Границы между городом и деревней уже почти не существует. Город-вампир впитывает в себя все больше и больше окрестных сел, отравляя ядом вседозволенности те, которые все еще лежат за его пределами. Так считают старики. Но не только они устали от безвластия на этой границе между унылой реальностью и полуистлевшей традицией.
Тахтаул в переводе с тюркского означает "место для отдыха". Некогда казаки любили давать тюркские названия своим станицам. К тому же, знаменитый Кочубей, казненный по приказу Мазепы, и сам имел тюркские корни. А здесь была его вотчина. Богатое было село. Даже во времена советской власти.

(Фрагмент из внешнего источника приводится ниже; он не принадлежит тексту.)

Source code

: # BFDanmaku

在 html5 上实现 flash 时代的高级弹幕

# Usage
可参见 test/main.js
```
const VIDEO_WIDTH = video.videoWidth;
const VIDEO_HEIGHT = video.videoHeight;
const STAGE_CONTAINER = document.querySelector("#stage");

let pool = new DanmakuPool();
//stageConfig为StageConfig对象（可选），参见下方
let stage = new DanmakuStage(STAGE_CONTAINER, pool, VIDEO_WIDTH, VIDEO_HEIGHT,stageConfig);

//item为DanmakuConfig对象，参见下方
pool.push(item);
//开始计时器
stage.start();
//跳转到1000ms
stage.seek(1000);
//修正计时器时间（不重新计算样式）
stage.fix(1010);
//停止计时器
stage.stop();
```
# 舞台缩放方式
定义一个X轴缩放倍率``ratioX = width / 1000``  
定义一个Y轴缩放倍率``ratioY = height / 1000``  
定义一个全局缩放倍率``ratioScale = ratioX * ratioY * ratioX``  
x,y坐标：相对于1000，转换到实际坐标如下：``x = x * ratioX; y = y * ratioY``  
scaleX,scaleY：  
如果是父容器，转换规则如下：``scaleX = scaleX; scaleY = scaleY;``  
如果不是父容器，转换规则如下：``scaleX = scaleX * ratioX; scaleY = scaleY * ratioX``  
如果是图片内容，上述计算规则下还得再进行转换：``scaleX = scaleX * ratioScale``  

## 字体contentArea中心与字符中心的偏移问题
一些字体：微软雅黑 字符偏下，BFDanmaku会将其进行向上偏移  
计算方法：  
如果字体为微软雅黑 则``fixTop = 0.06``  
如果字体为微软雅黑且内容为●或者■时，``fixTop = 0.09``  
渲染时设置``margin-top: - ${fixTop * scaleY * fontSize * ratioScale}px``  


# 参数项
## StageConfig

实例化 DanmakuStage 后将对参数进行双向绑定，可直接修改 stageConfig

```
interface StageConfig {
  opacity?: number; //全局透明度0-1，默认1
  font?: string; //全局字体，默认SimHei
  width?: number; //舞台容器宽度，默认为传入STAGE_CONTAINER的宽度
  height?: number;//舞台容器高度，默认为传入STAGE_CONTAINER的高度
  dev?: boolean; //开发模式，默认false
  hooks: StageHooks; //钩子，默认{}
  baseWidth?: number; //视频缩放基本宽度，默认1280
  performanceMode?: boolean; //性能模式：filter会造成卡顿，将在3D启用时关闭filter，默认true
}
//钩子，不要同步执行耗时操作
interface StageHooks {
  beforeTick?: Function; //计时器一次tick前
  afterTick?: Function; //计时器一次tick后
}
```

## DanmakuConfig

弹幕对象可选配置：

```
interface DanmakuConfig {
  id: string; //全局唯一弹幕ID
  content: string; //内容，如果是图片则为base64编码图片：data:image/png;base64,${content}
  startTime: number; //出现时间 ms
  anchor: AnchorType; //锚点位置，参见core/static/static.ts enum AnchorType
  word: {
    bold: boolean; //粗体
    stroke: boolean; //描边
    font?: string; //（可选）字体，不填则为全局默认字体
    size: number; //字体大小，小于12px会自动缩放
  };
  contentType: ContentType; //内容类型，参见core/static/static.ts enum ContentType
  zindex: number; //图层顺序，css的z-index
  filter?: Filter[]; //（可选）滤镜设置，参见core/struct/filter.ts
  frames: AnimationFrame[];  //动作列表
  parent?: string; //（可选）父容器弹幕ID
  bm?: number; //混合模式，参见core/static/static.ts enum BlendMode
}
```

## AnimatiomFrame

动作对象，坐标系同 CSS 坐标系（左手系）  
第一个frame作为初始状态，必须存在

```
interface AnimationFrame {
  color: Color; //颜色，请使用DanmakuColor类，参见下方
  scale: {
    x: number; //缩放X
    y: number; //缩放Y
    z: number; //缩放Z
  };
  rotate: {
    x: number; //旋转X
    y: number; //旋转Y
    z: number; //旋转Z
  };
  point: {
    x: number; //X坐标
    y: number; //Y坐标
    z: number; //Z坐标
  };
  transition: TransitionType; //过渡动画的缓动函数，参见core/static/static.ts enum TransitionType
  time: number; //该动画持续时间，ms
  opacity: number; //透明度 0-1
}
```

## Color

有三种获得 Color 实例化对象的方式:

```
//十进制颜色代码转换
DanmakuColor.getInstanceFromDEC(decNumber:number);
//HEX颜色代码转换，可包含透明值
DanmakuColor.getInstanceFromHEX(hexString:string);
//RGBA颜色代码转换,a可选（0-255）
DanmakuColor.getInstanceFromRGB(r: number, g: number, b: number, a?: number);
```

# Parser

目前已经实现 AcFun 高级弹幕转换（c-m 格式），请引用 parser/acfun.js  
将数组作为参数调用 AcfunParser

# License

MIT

Но за последние десять лет люди почувствовали, в чем разница между властью и безвластием. Власть - это когда на улицах горят фонари, и можно не бояться, возвращаясь домой по темным улицам. А здесь - оказывается, можно ради собственной нужды разобрать по кирпичику старую котельную или влезть в соседский двор - просто потому, что приглянулся упитанный гусь.
Определить, что это Иван Котляревский, написавший "Наталку Полтавку" и вспомнивший веселого тахтауловского дьячка, можно лишь, сличив бюст с известными портретными изображениями. Металлическая надпись, согласно которой это именно Котляревский, однажды исчезла вместе с оградой. И оказалась в ближайшем пункте сбора металлолома. Охотники за цветным металлом продолжают свою работу - преспокойно снимают электропроводку - среди бела дня.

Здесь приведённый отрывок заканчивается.